この「幽霊子育飴」を売っているのは京都市東山区にある「心-花雫-」祇園店からもすぐ近くの「みなとや」さんというお店ですが、このお店は創業450年以上の老舗です。
幽霊子育飴の伝承
ある時、店じまいをした店主が雨戸をたたく音に気が付き開けてみると、そこには青白い顔をした女の人が立っており、一文銭を差し出し「飴を売ってください」と言うのです。店主は不審に思ったものの、差し出されたお金と引き換えに飴を売ってあげると、女は黙って帰っていきました。
次の日もまたその次の日も買いに来ます。さすがに不思議に思った店主が女のあとをつけていくと、近くにある墓地の中に入っていきました。赤ん坊の泣き声が聞こえるので、声のするところを掘り返してみるとそこには店に通ってきていた女の亡骸と飴をしゃぶっている赤ん坊がいるではありませんか。この女は死んだあとに子供を産んだのです。ところが自分は死んでいるので乳がでません。そこで赤ん坊を育てるために、三途の川の渡し賃として持っていた六文銭を持って飴を買いに来ていたというわけです。
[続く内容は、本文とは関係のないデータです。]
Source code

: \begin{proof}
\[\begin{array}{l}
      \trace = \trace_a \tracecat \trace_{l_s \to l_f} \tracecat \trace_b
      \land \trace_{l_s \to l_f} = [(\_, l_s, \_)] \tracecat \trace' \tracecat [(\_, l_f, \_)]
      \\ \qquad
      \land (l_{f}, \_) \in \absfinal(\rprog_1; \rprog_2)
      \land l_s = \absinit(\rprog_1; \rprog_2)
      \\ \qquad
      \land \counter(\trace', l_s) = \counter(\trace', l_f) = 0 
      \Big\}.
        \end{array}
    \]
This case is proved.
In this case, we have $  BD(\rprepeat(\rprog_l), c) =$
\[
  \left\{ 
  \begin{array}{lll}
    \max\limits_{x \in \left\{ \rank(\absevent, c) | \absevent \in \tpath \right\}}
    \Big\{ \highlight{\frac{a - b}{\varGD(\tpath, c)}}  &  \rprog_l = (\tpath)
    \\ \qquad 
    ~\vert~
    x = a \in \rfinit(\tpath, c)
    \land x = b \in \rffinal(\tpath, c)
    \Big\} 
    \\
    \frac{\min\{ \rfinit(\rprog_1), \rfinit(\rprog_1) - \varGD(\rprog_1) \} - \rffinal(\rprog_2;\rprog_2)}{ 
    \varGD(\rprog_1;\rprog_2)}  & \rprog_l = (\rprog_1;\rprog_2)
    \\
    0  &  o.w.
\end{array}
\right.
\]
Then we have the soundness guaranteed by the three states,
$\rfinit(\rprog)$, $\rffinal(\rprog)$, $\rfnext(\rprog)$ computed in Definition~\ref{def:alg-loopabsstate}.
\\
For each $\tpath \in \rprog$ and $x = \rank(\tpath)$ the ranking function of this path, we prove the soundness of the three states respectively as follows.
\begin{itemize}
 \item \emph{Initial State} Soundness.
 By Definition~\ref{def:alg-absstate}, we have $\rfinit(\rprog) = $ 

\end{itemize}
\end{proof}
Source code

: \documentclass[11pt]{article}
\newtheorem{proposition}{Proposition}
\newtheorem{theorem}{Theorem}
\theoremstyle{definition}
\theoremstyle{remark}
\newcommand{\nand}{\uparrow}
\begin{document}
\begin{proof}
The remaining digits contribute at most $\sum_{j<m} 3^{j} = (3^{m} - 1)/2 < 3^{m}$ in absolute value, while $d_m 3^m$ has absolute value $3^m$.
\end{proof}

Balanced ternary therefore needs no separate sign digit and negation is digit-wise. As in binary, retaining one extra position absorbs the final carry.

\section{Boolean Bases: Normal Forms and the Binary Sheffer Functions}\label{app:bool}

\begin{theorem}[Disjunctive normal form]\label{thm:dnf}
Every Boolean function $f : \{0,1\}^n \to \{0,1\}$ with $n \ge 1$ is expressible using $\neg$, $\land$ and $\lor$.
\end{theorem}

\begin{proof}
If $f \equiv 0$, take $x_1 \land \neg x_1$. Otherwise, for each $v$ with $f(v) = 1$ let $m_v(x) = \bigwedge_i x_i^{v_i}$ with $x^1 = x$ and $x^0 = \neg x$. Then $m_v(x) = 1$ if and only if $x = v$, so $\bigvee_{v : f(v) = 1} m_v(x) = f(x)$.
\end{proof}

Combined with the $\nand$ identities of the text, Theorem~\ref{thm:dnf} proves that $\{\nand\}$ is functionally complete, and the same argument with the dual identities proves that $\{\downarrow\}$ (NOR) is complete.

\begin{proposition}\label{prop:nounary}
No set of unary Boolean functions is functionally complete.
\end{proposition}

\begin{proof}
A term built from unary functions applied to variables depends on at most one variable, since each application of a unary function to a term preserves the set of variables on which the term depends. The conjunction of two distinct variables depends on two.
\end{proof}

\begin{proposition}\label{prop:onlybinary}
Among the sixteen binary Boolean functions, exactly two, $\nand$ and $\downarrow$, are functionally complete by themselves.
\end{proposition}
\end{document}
気の毒に思った店主が赤ん坊を抱いて家に帰って以降は、女が店を訪れることはなくなったといいます。やがてこの赤ん坊は近くのお寺に引き取られ、後に高僧になったという、これがこの飴にまつわる話です。
この話が世に伝わることでいつしか誰が言うともなく、この「みなとや」さんで売られている飴のことを「幽霊子育飴」と称するようになりました。亡くなった母の魂がわが子のために飴を買い大切な子の命を守りぬいたという、怪談でありながら心温まるお話です。
また、この言い伝えは水木しげるさんの「ゲゲゲの鬼太郎」のもとになったとも言われています。